**ASSIGNED TASK:** A single number is required: how many lines of the listing below include the word "Kbps".

"""

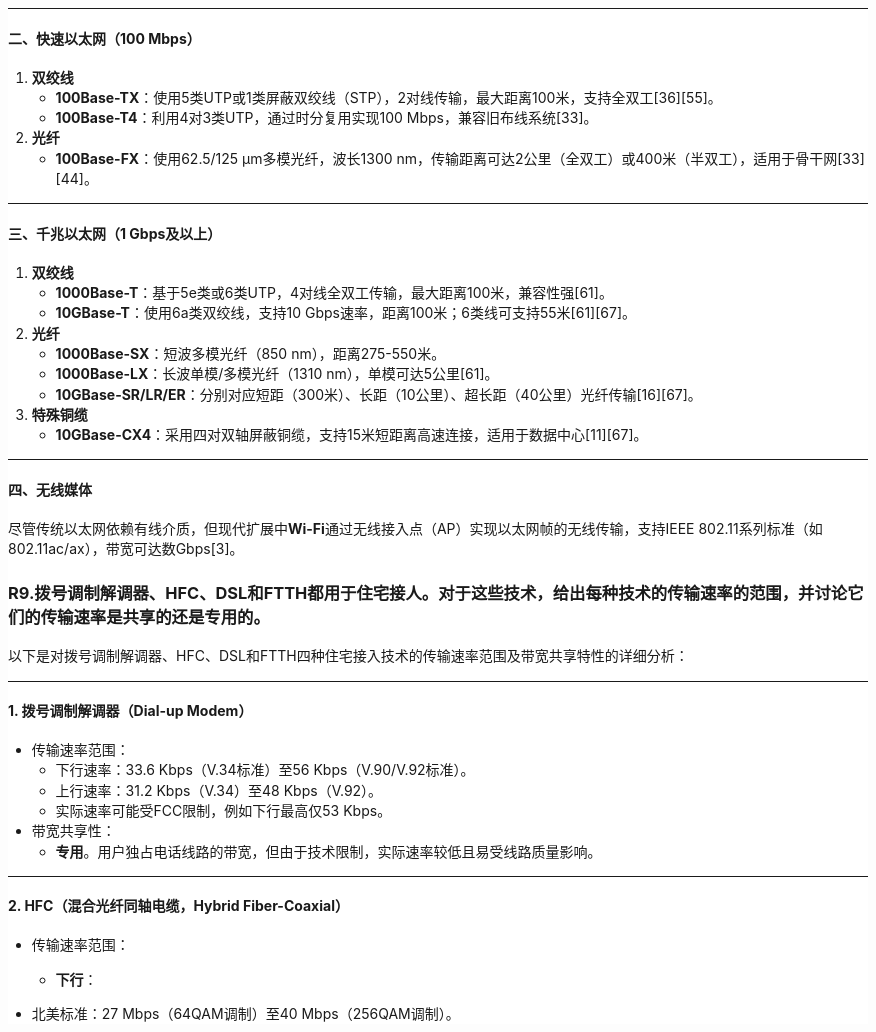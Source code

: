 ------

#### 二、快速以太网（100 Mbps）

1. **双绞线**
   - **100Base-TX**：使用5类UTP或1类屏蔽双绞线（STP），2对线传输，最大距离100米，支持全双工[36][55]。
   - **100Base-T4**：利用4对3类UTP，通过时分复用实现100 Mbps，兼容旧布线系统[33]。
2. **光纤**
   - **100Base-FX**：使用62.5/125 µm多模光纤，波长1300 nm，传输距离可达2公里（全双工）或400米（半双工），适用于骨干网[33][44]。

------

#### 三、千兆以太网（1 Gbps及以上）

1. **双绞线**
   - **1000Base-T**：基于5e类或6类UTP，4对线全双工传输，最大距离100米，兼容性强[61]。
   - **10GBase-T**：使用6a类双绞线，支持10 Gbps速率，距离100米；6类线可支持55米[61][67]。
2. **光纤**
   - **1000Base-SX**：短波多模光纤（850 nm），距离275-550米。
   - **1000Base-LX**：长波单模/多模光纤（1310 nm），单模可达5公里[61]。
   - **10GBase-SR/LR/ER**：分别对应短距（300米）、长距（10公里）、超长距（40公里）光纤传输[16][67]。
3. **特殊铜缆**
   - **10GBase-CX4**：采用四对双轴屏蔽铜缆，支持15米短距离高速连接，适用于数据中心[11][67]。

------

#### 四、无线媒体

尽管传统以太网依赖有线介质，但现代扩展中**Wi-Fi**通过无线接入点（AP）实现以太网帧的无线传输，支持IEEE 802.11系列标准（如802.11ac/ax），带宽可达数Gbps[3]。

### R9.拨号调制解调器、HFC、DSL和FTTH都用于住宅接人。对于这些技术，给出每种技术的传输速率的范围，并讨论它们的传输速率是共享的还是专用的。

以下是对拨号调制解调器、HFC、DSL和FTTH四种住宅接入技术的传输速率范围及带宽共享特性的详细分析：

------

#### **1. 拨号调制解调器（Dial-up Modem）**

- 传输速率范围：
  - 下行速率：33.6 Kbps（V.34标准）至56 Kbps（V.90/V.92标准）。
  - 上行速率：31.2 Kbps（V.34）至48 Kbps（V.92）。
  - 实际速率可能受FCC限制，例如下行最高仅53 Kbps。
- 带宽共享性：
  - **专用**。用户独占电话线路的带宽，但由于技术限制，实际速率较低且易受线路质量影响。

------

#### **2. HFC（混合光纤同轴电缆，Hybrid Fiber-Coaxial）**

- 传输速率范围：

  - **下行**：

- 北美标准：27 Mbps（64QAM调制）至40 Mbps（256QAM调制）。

"""

**RESPONSE:** 3